#### PROBLEM
In the listing below, find every line containing "write" and copy it out.

──────

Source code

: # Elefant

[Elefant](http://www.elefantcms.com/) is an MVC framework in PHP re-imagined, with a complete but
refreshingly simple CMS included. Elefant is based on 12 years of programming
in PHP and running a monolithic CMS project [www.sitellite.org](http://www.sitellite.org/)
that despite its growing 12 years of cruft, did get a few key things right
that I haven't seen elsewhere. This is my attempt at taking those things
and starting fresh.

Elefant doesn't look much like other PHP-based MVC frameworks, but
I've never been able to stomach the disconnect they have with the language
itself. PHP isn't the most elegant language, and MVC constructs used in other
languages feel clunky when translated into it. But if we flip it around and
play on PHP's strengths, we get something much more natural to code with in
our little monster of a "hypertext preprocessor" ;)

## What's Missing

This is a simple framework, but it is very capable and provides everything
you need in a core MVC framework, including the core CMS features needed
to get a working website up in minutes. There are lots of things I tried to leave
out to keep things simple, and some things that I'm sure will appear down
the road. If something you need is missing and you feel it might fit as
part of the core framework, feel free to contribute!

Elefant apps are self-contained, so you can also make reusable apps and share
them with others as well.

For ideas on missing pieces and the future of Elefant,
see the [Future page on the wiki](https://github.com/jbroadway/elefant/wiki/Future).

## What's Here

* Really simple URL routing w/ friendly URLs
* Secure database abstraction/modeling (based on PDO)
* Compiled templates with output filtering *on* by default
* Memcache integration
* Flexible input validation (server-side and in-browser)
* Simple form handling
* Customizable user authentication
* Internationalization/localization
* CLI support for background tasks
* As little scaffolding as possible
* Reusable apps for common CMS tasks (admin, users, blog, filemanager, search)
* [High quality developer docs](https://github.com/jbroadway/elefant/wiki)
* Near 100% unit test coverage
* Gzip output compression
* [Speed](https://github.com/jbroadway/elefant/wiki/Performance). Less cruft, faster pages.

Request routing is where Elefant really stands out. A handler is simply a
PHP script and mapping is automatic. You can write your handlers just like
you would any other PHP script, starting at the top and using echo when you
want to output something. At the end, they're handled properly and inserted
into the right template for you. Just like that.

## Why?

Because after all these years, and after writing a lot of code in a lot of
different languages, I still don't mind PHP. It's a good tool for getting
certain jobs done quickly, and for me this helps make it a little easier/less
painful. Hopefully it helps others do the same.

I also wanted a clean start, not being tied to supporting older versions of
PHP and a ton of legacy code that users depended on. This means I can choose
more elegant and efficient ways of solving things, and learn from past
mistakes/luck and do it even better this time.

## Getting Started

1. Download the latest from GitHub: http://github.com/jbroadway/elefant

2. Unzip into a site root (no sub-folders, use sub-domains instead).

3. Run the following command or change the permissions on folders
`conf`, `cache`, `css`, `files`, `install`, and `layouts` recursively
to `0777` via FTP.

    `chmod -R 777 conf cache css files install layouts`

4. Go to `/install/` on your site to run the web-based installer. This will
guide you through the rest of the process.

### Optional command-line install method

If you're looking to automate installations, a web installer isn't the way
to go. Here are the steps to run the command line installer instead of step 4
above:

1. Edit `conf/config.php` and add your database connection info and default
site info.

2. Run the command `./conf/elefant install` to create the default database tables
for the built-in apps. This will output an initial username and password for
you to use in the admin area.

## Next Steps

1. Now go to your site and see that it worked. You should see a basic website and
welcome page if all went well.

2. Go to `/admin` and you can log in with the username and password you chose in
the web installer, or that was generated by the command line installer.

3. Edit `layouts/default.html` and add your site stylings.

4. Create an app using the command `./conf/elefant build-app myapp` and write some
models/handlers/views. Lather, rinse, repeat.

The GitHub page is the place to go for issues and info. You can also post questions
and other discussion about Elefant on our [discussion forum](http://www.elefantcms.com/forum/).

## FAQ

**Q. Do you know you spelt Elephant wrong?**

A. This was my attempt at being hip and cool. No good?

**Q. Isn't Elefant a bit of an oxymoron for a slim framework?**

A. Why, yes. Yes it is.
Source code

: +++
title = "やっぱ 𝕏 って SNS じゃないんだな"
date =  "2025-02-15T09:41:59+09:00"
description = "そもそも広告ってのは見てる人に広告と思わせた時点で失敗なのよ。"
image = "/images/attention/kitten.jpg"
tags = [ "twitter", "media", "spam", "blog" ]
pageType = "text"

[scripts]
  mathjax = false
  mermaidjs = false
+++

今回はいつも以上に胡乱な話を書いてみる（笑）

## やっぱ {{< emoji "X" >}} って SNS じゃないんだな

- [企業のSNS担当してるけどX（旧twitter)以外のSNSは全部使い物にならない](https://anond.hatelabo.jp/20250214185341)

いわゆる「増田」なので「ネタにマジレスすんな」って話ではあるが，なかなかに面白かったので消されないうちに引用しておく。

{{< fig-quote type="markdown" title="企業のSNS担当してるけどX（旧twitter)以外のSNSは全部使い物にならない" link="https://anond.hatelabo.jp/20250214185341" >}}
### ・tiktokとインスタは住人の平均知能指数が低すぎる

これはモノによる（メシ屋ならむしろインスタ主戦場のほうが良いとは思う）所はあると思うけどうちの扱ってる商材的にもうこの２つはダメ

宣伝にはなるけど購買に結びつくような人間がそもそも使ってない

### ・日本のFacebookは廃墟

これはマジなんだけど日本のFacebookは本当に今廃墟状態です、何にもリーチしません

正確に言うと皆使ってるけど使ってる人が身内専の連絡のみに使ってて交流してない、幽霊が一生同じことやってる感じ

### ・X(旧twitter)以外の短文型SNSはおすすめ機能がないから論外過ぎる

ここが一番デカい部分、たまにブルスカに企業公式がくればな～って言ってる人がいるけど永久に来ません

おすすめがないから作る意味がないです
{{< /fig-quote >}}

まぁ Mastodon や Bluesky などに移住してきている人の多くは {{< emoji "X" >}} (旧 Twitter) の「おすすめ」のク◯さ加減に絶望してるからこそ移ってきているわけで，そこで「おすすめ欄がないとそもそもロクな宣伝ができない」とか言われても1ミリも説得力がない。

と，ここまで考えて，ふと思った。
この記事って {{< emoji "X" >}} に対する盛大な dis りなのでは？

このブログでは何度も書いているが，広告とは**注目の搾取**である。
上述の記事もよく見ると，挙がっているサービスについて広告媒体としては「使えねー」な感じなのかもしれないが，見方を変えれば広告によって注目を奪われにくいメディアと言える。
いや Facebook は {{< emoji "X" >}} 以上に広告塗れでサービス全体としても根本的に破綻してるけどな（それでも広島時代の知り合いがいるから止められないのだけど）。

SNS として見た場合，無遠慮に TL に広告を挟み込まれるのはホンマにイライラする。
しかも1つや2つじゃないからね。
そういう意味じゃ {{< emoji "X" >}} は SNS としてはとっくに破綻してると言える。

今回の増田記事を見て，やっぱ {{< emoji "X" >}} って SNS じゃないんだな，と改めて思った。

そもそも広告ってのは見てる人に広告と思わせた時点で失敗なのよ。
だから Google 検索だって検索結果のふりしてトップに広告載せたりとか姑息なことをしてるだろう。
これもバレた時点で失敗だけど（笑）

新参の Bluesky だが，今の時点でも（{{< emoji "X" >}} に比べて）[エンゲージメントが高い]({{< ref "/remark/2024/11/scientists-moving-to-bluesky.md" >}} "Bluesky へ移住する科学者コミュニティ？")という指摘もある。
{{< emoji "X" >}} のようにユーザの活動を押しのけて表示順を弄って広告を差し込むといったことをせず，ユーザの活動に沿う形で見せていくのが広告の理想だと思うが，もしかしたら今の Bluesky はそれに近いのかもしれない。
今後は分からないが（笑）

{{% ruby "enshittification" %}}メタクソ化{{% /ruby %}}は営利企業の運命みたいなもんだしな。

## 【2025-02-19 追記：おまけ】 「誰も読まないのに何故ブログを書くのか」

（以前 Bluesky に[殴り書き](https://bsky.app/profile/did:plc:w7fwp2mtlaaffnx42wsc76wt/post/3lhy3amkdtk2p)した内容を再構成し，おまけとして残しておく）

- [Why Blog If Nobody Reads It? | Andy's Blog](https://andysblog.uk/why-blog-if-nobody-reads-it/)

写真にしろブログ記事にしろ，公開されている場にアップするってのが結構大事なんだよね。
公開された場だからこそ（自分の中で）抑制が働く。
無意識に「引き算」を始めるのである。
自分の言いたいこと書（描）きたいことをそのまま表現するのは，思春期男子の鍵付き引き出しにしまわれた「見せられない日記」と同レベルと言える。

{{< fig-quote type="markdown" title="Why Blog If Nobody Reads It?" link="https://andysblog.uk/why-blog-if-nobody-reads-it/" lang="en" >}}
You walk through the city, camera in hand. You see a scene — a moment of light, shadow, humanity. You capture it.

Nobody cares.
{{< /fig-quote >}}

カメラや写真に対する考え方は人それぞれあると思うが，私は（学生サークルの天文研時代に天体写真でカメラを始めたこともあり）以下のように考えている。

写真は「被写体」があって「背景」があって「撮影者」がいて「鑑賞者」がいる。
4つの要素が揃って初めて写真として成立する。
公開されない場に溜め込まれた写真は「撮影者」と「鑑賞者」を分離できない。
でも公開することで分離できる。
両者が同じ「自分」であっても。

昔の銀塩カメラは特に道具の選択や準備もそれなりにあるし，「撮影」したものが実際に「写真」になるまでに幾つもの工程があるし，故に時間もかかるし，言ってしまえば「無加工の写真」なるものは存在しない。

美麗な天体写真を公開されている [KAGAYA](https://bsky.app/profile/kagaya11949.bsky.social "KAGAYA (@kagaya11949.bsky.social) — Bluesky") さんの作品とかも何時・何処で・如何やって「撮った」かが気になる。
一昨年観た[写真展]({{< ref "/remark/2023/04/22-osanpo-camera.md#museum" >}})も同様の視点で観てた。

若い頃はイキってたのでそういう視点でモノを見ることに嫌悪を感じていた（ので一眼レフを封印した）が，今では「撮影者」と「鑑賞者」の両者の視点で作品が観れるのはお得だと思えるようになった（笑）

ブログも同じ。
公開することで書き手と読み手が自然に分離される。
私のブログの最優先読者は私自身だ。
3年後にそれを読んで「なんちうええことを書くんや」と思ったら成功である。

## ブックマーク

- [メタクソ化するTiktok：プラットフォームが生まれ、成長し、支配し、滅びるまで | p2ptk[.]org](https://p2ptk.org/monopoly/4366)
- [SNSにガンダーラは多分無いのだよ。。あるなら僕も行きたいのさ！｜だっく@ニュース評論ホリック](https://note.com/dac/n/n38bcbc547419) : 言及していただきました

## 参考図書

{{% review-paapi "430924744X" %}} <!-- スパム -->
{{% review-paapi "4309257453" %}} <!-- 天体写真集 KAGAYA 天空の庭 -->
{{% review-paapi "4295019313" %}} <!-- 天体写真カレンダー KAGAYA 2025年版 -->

──────

#### SOLUTION TO THIS TASK
PHP script and mapping is automatic. You can write your handlers just like
4. Create an app using the command `./conf/elefant build-app myapp` and write some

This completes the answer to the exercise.